> **Exercise prompt**
Reproduce each record below exactly as written.

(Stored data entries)
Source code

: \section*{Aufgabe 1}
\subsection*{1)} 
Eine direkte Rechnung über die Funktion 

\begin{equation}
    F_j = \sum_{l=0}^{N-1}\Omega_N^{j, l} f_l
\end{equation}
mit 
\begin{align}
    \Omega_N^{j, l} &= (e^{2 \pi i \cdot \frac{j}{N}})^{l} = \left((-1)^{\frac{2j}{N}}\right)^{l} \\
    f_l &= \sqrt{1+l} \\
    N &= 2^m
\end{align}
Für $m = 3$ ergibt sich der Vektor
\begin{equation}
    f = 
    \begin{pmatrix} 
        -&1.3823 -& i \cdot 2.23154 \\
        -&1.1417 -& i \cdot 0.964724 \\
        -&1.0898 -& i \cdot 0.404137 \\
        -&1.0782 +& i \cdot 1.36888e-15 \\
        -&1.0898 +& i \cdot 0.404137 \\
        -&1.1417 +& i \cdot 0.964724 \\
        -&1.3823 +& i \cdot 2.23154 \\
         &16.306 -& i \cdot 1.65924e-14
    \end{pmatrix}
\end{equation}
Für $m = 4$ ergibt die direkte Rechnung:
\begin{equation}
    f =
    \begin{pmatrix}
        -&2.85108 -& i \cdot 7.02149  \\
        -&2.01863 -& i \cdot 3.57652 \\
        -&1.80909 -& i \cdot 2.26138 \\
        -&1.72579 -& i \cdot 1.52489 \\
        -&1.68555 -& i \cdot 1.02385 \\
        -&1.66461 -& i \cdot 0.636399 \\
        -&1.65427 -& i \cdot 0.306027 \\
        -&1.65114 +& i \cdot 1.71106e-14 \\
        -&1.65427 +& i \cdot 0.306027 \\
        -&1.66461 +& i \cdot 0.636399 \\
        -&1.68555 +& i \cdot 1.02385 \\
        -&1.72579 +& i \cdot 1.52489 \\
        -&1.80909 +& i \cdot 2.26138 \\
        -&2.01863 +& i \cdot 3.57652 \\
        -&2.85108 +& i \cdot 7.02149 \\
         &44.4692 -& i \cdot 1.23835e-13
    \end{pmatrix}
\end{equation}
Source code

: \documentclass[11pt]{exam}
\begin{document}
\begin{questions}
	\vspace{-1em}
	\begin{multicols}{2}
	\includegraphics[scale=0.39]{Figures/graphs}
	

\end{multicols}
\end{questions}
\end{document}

> **Exercise output**
Source code

: \section*{Aufgabe 1}
\subsection*{1)} 
Eine direkte Rechnung über die Funktion 

\begin{equation}
    F_j = \sum_{l=0}^{N-1}\Omega_N^{j, l} f_l
\end{equation}
mit 
\begin{align}
    \Omega_N^{j, l} &= (e^{2 \pi i \cdot \frac{j}{N}})^{l} = \left((-1)^{\frac{2j}{N}}\right)^{l} \\
    f_l &= \sqrt{1+l} \\
    N &= 2^m
\end{align}
Für $m = 3$ ergibt sich der Vektor
\begin{equation}
    f = 
    \begin{pmatrix} 
        -&1.3823 -& i \cdot 2.23154 \\
        -&1.1417 -& i \cdot 0.964724 \\
        -&1.0898 -& i \cdot 0.404137 \\
        -&1.0782 +& i \cdot 1.36888e-15 \\
        -&1.0898 +& i \cdot 0.404137 \\
        -&1.1417 +& i \cdot 0.964724 \\
        -&1.3823 +& i \cdot 2.23154 \\
         &16.306 -& i \cdot 1.65924e-14
    \end{pmatrix}
\end{equation}
Für $m = 4$ ergibt die direkte Rechnung:
\begin{equation}
    f =
    \begin{pmatrix}
        -&2.85108 -& i \cdot 7.02149  \\
        -&2.01863 -& i \cdot 3.57652 \\
        -&1.80909 -& i \cdot 2.26138 \\
        -&1.72579 -& i \cdot 1.52489 \\
        -&1.68555 -& i \cdot 1.02385 \\
        -&1.66461 -& i \cdot 0.636399 \\
        -&1.65427 -& i \cdot 0.306027 \\
        -&1.65114 +& i \cdot 1.71106e-14 \\
        -&1.65427 +& i \cdot 0.306027 \\
        -&1.66461 +& i \cdot 0.636399 \\
        -&1.68555 +& i \cdot 1.02385 \\
        -&1.72579 +& i \cdot 1.52489 \\
        -&1.80909 +& i \cdot 2.26138 \\
        -&2.01863 +& i \cdot 3.57652 \\
        -&2.85108 +& i \cdot 7.02149 \\
         &44.4692 -& i \cdot 1.23835e-13
    \end{pmatrix}
\end{equation}
Source code

: \documentclass[11pt]{exam}
\begin{document}
\begin{questions}
	\vspace{-1em}
	\begin{multicols}{2}
	\includegraphics[scale=0.39]{Figures/graphs}
	

\end{multicols}
\end{questions}
\end{document}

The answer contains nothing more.